━━ Source material ━━
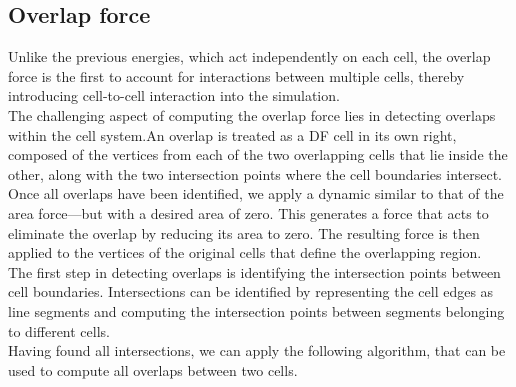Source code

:  

\subsection{Overlap force}
Unlike the previous energies, which act independently on each cell, the overlap force is the first to account for interactions between multiple cells, thereby introducing cell-to-cell interaction into the simulation. \\
The challenging aspect of computing the overlap force lies in detecting overlaps within the cell system.An overlap is treated as a DF cell in its own right, composed of the vertices from each of the two overlapping cells that lie inside the other, along with the two intersection points where the cell boundaries intersect. \\ 
Once all overlaps have been identified, we apply a dynamic similar to that of the area force—but with a desired area of zero. 
This generates a force that acts to eliminate the overlap by reducing its area to zero. 
The resulting force is then applied to the vertices of the original cells that define the overlapping region. \\
The first step in detecting overlaps is identifying the intersection points between cell boundaries.
Intersections can be identified by representing the cell edges as line segments and computing the intersection points between segments belonging to different cells. \\
Having found all intersections, we can apply the following algorithm, that can be used to compute all overlaps between two cells.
━━━
_Task prompt_
Nothing but the lines from the one with "Once all overlaps" through the final line of the records may appear in the answer, and each must be transcribed exactly.

_The completed task_
Once all overlaps have been identified, we apply a dynamic similar to that of the area force—but with a desired area of zero. 
This generates a force that acts to eliminate the overlap by reducing its area to zero. 
The resulting force is then applied to the vertices of the original cells that define the overlapping region. \\
The first step in detecting overlaps is identifying the intersection points between cell boundaries.
Intersections can be identified by representing the cell edges as line segments and computing the intersection points between segments belonging to different cells. \\
Having found all intersections, we can apply the following algorithm, that can be used to compute all overlaps between two cells.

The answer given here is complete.